Quantile normalization adjusts the expression measurements in each microarray so that the expression value distribution is the same for all microarrays in the microarray set being normalized. This is a non-linear normalization method which is not dependent upon the choice of a reference or baseline array. A description of the underlying computations can be found in: Bolstad, B et al. (2003). In geWorkbench, the normalization is applied to the probeset level values (not the individual probe values).

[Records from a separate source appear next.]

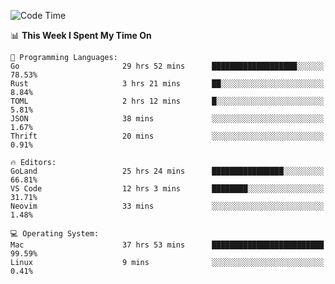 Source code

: <!--START_SECTION:waka-->
![Code Time](http://img.shields.io/badge/Code%20Time-39%20hrs%2012%20mins-blue)

📊 **This Week I Spent My Time On** 

```text
💬 Programming Languages: 
Go                       29 hrs 52 mins      ███████████████████░░░░░░   78.53% 
Rust                     3 hrs 21 mins       ██░░░░░░░░░░░░░░░░░░░░░░░   8.84% 
TOML                     2 hrs 12 mins       █░░░░░░░░░░░░░░░░░░░░░░░░   5.81% 
JSON                     38 mins             ░░░░░░░░░░░░░░░░░░░░░░░░░   1.67% 
Thrift                   20 mins             ░░░░░░░░░░░░░░░░░░░░░░░░░   0.91%

🔥 Editors: 
GoLand                   25 hrs 24 mins      ████████████████░░░░░░░░░   66.81% 
VS Code                  12 hrs 3 mins       ████████░░░░░░░░░░░░░░░░░   31.71% 
Neovim                   33 mins             ░░░░░░░░░░░░░░░░░░░░░░░░░   1.48%

💻 Operating System: 
Mac                      37 hrs 53 mins      █████████████████████████   99.59% 
Linux                    9 mins              ░░░░░░░░░░░░░░░░░░░░░░░░░   0.41%

```


<!--END_SECTION:waka--> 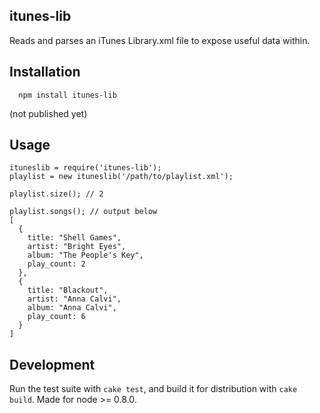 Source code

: ## itunes-lib

Reads and parses an iTunes Library.xml file to expose useful data within.

## Installation

```
  npm install itunes-lib
```
(not published yet)

## Usage

    ituneslib = require('itunes-lib');
    playlist = new ituneslib('/path/to/playlist.xml');

    playlist.size(); // 2

    playlist.songs(); // output below
    [
      {
        title: "Shell Games",
        artist: "Bright Eyes",
        album: "The People's Key",
        play_count: 2
      },
      {
        title: "Blackout",
        artist: "Anna Calvi",
        album: "Anna Calvi",
        play_count: 6
      }
    ]

## Development

Run the test suite with `cake test`, and build it for distribution with `cake build`. Made for node >= 0.8.0.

Missing Values Averaging method

  • Mean profile marker - Replaces the missing measurement with the average value (across all microarrays) of its corresponding marker. The average is computed by taking into account only non-missing values.
  • Mean microarray value - Replaces the missing measurement with the average value of its corresponding microarray. The average is computed by taking into account only non-missing values.


References:

Bolstad BM, Irizarry RA, Astrand M, Speed TP (2003) A comparison of normalization methods for high density oligonucleotide array data based on variance and bias. Bioinformatics 19(2):185-93. (http://www.ncbi.nlm.nih.gov/pubmed/12538238)


Supplementary information: http://bmbolstad.com/misc/normalize/normalize.html.

Threshold Normalizer

Normalization-Threshold.png

Allows a minimum or maximum value for the data to be set. If a minimum value is specified, any value less than that will be set to the given minimum value. If a maximum value is specified, any value greater than that will be set to the given maxium value.


Threshold Parameters

  • Cut-off value - Enter a real-number value for the desired cut-off.
  • Cut-off type
    • Minimum - Any expression value less than the specified cut-off value is set equal to the cut-off value (floor).
    • Maximum - Any expression value greater than the specified cut-off value is set equal to the cut-off value (ceiling).
  • Missing values
    • Ignore - Do not change missing values.
    • Replace - Replace missing values with the specified cut-off value.